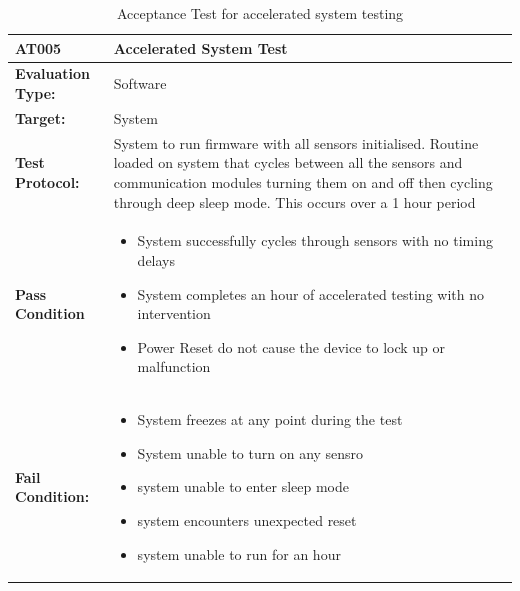 \begin{table}[H]
    \centering
    \caption{Acceptance Test for accelerated system testing}
    \begin{tabular}{|m{}|m{}|}
    \hline
   \textbf{AT005 }& \textbf{Accelerated System Test} \\
     \hline
    \textbf{Evaluation Type:} & Software \\
     \hline
    \textbf{Target: } & System \\
    \hline
    \textbf{Test Protocol:} &  System to run firmware with all sensors initialised. Routine loaded on system that cycles between all the sensors and communication modules turning them on and off then cycling through deep sleep mode. This occurs over a 1 hour period\\
    \hline
    \textbf{Pass Condition} & \vspace{5pt} \begin{itemize}
        \item System successfully cycles through sensors with no timing delays
        \item System completes an hour of accelerated testing with no intervention
        \item Power Reset do not cause the device to lock up or malfunction
    \end{itemize} \\
    \hline
    \textbf{Fail Condition:} & \vspace{5pt} \begin{itemize}
        \item System freezes at any point during the test 
        \item System unable to turn on any sensro
        \item system unable to enter sleep mode
        \item system encounters unexpected reset
        \item system unable to run for an hour
        \end{itemize}\\
        \hline
    \end{tabular}

    \label{tab:AT005}
\end{table}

——

* **PROBLEM**: Please write out only the material above, exactly, from its first line through the line that contains "encounters unexpected reset", and include no pictures.

* **EXERCISE ANSWER**:
 \begin{table}[H]
    \centering
    \caption{Acceptance Test for accelerated system testing}
    \begin{tabular}{|m{}|m{}|}
    \hline
   \textbf{AT005 }& \textbf{Accelerated System Test} \\
     \hline
    \textbf{Evaluation Type:} & Software \\
     \hline
    \textbf{Target: } & System \\
    \hline
    \textbf{Test Protocol:} &  System to run firmware with all sensors initialised. Routine loaded on system that cycles between all the sensors and communication modules turning them on and off then cycling through deep sleep mode. This occurs over a 1 hour period\\
    \hline
    \textbf{Pass Condition} & \vspace{5pt} \begin{itemize}
        \item System successfully cycles through sensors with no timing delays
        \item System completes an hour of accelerated testing with no intervention
        \item Power Reset do not cause the device to lock up or malfunction
    \end{itemize} \\
    \hline
    \textbf{Fail Condition:} & \vspace{5pt} \begin{itemize}
        \item System freezes at any point during the test 
        \item System unable to turn on any sensro
        \item system unable to enter sleep mode
        \item system encounters unexpected reset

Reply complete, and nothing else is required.